あまりにも低額・低率要求では
15春闘(春季生活闘争)はいよいよ山場を迎えている。1955年、8単産共闘から始まった今の春闘方式(賃金決定方式)は今年で60回の節目となった。
しかし、昔総評・いま官邸と言われるように、昨年からすっかり主役が変わってしまった感がする。何でこんな体たらくなのかその原因を探ってみたい。
この安倍政権の二年間で19ケ月実質賃金の低落(対前年比)、正規労働者が42万人減、非正規労働者は167万人増、なんと非正規は1980万人、全労働者の37.5%を占めるに至った。うち1120万人(24%)が年収200万円以下に落とし込められている。一方企業の内部留保は328兆円と空前の利益だ。
政府は「日本を世界で一番企業が活躍しやすい国とすることを掲げ」トリクルダウンで経済が成長するとしているのだ。

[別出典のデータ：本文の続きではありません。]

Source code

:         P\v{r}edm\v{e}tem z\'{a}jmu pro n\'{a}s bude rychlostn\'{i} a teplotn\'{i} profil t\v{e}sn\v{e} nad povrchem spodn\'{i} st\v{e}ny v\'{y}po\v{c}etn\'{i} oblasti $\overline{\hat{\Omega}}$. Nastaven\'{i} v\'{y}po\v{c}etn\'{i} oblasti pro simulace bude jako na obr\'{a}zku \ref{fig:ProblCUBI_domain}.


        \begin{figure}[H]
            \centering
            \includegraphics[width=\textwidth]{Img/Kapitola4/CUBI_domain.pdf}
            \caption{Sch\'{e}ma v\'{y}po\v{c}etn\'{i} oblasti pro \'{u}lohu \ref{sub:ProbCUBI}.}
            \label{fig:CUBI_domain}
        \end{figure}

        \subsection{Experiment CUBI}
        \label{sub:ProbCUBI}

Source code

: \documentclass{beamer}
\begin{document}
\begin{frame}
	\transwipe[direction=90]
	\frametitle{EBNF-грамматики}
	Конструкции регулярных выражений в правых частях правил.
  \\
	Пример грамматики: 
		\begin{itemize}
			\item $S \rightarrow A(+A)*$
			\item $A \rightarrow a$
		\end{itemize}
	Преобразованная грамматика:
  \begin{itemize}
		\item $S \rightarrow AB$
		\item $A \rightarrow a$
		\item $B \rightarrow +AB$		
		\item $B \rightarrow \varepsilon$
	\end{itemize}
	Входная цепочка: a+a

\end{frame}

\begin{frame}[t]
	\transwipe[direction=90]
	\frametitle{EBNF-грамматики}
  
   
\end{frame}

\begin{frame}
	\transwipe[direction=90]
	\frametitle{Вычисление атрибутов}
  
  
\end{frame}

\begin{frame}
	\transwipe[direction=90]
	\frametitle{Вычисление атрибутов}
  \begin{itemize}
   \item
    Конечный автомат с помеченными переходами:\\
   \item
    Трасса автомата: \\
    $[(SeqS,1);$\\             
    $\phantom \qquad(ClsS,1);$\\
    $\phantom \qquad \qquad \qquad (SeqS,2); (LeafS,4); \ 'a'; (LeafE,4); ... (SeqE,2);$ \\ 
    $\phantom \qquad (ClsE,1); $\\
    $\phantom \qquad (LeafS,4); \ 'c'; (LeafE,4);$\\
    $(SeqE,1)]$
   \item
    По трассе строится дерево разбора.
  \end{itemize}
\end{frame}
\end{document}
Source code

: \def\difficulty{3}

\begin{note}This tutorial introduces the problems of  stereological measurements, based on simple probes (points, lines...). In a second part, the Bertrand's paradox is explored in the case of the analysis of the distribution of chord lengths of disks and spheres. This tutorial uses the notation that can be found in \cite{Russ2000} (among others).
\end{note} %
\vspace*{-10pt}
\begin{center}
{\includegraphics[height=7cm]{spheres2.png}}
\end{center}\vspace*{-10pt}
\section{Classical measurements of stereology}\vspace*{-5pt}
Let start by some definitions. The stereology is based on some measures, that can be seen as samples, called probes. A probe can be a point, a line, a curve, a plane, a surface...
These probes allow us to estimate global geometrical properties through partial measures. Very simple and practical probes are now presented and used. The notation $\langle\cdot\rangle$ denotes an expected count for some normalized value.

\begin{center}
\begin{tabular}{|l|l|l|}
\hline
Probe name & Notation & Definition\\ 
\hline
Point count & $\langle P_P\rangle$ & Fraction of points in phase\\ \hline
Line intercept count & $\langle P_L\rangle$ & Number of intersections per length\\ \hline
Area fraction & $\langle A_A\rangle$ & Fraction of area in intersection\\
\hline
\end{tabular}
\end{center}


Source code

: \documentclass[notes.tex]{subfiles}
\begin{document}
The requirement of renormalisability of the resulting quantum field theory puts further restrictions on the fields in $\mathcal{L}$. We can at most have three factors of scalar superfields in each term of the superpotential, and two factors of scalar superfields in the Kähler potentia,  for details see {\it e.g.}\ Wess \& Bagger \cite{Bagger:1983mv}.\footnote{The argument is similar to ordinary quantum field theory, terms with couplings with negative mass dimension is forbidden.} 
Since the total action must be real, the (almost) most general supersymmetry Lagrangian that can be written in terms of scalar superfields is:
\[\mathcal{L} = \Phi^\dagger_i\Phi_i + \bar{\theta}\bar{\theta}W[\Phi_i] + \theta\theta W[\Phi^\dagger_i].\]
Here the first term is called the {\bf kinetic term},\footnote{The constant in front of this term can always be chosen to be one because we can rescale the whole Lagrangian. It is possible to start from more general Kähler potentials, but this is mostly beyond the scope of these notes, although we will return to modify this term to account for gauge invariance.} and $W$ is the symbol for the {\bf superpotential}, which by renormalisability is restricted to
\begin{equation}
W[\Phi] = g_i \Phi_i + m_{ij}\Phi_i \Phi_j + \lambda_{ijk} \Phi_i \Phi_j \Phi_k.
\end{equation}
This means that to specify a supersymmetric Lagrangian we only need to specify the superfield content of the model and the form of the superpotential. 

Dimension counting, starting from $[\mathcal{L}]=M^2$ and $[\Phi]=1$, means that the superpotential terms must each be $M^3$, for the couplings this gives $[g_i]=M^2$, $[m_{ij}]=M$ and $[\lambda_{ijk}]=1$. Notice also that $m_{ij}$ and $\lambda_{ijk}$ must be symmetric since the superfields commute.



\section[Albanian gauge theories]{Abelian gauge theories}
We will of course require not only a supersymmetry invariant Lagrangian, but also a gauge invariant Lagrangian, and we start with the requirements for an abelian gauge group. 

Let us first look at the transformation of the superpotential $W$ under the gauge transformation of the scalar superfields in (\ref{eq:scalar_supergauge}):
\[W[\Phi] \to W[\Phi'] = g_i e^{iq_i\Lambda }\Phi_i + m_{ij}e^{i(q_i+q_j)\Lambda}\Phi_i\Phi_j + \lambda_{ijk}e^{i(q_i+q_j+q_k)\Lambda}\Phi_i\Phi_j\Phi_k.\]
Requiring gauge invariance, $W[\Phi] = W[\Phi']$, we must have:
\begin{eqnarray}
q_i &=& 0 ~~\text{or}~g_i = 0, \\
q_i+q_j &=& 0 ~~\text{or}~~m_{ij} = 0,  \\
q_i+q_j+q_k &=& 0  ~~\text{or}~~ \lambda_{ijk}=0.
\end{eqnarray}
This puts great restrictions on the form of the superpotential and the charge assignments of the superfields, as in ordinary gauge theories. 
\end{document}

これに対し連合中央は同じ土俵にあがり、昨年の衆議院選挙直後の12月16日「経済の好循環実現に向けた政労使会議」において経済の好循環の継続にむけて政労使一致協力して取り組むことを確認した。
確認事項は
1,昨年の政労使会議で取りまとめた取り組みの継続
2,賃金上昇等による継続的な好循環の確立
3,賃金体系の在り方
4,サービス業等の生産性向上
5,休み方・働き方改革
6,プロフェッショナルの人材還流円滑化
7,女性が働きやすい制度等への見直し
8,本取りまとめに係るフォローアップ
以上の8項目である
15春闘連合方針は
1,
「働く者を犠牲にした経済成長」を許さない
2,
継続的な賃上げで「デフレ脱却」と「経済の好循環実現」をはかる
3,
勤労者全体の雇用・労働条件・生活に関わる問題の解決に向けて
の三項目を挙げ、「賃上げ」「時短」「政策・制度実現の取り組み」の「3本柱」による「底上げ・底支え」「格差是正」の実現と、「デフレからの脱却」と「経済の好循環実現」に向けて取り組むとしている。
連合中央は本当に賃上げを取組む気があるのか?
1.
あまりにもの低額・低率要求(2%6,000円以上)、消費者物価が3.2%上昇していると言われるのに2%とは実質マイナス要求にすぎない
2.
すべてが日本経済発展のための要求でしかない
3.
消費税5〜8%へのアップ分は、「社会保障と税の一体改革はまったなしであり、財政健全化のためにも負担を分かち合うことが必要であることから」考慮しない
4.
「人への投資」を要求し、あたかも労働者全体の賃上げのように見えるが、そこには「生産性向上」に努力・貢献したと評価された労働者しか賃金は上がらないではないか。
5.
政労使が一体で賃上げとなると、労使間に政府が入り込み国家が賃金を決定することに道をひらくのではないか
6.
「日本版ホワイトカラーエグゼンプション」(高度プロフェッショナル制・年収1075以上に適用)には一応反対はしている。しかし@上限規制AインターバルB記録保管C労働者委員会の同意等が認められれば必ずしも反対ではない、という抜け道も用意している
ここに六点ほど私なりに問題点をあげたが、その他にも労働者派遣法改悪・解雇の金銭解決制度の導入など安倍政権の暴走(改憲を最終目的)はとどまるところを知らずに突き進んでいる。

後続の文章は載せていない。